_WHAT YOU SHOULD DO_. Would you transcribe word for word every line from the one containing "be sufficient |" to the end of the data, both ends included, and leave out the rest?

※

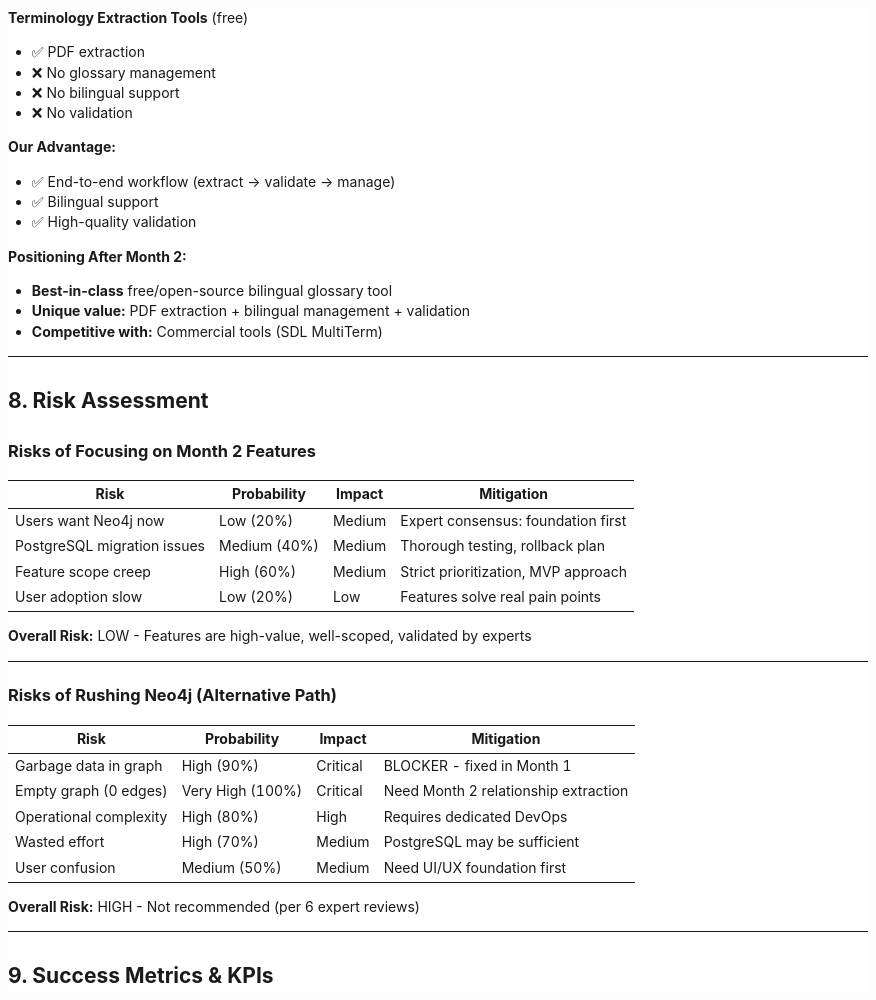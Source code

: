 **Terminology Extraction Tools** (free)
- ✅ PDF extraction
- ❌ No glossary management
- ❌ No bilingual support
- ❌ No validation

**Our Advantage:**
- ✅ End-to-end workflow (extract → validate → manage)
- ✅ Bilingual support
- ✅ High-quality validation

**Positioning After Month 2:**
- **Best-in-class** free/open-source bilingual glossary tool
- **Unique value:** PDF extraction + bilingual management + validation
- **Competitive with:** Commercial tools (SDL MultiTerm)

---

## 8. Risk Assessment

### Risks of Focusing on Month 2 Features

| Risk | Probability | Impact | Mitigation |
|------|-------------|--------|------------|
| Users want Neo4j now | Low (20%) | Medium | Expert consensus: foundation first |
| PostgreSQL migration issues | Medium (40%) | Medium | Thorough testing, rollback plan |
| Feature scope creep | High (60%) | Medium | Strict prioritization, MVP approach |
| User adoption slow | Low (20%) | Low | Features solve real pain points |

**Overall Risk:** LOW - Features are high-value, well-scoped, validated by experts

---

### Risks of Rushing Neo4j (Alternative Path)

| Risk | Probability | Impact | Mitigation |
|------|-------------|--------|------------|
| Garbage data in graph | High (90%) | Critical | BLOCKER - fixed in Month 1 |
| Empty graph (0 edges) | Very High (100%) | Critical | Need Month 2 relationship extraction |
| Operational complexity | High (80%) | High | Requires dedicated DevOps |
| Wasted effort | High (70%) | Medium | PostgreSQL may be sufficient |
| User confusion | Medium (50%) | Medium | Need UI/UX foundation first |

**Overall Risk:** HIGH - Not recommended (per 6 expert reviews)

---

## 9. Success Metrics & KPIs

※

_ANSWER AREA_.
| Wasted effort | High (70%) | Medium | PostgreSQL may be sufficient |
| User confusion | Medium (50%) | Medium | Need UI/UX foundation first |

**Overall Risk:** HIGH - Not recommended (per 6 expert reviews)

---

## 9. Success Metrics & KPIs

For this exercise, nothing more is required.